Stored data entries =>
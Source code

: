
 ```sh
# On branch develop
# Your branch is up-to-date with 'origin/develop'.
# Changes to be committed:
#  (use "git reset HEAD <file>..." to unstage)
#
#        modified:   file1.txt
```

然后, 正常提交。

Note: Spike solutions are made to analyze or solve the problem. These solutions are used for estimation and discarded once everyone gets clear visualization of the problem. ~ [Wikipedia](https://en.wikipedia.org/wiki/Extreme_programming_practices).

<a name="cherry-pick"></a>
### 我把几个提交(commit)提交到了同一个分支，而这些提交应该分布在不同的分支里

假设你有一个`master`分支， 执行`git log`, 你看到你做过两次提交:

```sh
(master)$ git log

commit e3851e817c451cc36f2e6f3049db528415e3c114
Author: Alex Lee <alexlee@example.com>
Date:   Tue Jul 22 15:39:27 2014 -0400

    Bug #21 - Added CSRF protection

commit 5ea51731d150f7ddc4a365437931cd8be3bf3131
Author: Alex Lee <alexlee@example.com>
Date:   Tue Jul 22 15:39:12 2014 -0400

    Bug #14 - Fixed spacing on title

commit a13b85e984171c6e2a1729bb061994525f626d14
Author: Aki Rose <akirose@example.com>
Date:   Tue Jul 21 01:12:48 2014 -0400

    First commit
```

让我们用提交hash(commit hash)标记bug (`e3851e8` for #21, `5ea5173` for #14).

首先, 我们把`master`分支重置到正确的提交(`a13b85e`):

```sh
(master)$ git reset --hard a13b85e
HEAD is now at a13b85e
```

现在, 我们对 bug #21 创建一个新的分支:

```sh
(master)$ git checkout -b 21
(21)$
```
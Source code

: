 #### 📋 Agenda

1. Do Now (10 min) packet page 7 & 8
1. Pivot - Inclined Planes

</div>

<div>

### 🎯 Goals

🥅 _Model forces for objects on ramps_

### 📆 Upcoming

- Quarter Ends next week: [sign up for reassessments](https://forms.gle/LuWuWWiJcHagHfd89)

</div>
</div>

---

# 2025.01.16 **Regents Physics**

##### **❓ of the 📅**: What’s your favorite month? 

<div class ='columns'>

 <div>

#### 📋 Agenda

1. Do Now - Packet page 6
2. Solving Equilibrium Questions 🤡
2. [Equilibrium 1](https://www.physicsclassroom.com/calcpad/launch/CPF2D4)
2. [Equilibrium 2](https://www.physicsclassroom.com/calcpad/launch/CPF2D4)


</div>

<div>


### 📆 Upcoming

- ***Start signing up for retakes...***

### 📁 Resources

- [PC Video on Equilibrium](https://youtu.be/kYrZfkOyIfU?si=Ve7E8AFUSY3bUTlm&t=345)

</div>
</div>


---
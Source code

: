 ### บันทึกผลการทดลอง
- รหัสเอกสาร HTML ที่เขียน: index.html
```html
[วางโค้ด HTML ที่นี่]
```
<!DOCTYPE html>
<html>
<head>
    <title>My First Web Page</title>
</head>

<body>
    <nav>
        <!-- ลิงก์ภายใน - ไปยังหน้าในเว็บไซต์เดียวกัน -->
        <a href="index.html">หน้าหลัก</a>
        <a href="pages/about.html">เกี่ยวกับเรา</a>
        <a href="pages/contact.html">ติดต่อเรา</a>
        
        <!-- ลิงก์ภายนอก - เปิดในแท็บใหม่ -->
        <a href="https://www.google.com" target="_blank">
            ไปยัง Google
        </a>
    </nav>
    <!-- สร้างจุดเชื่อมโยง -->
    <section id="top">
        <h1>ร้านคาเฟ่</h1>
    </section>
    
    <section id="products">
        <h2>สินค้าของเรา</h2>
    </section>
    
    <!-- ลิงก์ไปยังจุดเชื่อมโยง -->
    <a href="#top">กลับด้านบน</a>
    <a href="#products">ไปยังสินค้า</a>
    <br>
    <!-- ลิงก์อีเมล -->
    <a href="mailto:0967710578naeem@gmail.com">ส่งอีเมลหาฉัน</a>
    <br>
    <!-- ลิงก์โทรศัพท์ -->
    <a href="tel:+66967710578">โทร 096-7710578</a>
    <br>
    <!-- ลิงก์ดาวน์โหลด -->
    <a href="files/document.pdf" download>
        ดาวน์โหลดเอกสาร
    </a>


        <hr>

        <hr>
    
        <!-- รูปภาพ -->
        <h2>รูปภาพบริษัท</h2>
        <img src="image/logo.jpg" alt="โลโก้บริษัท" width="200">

Task instructions => Respond with nothing but the number of lines in the entries that contain the string "reset".

Task result => 2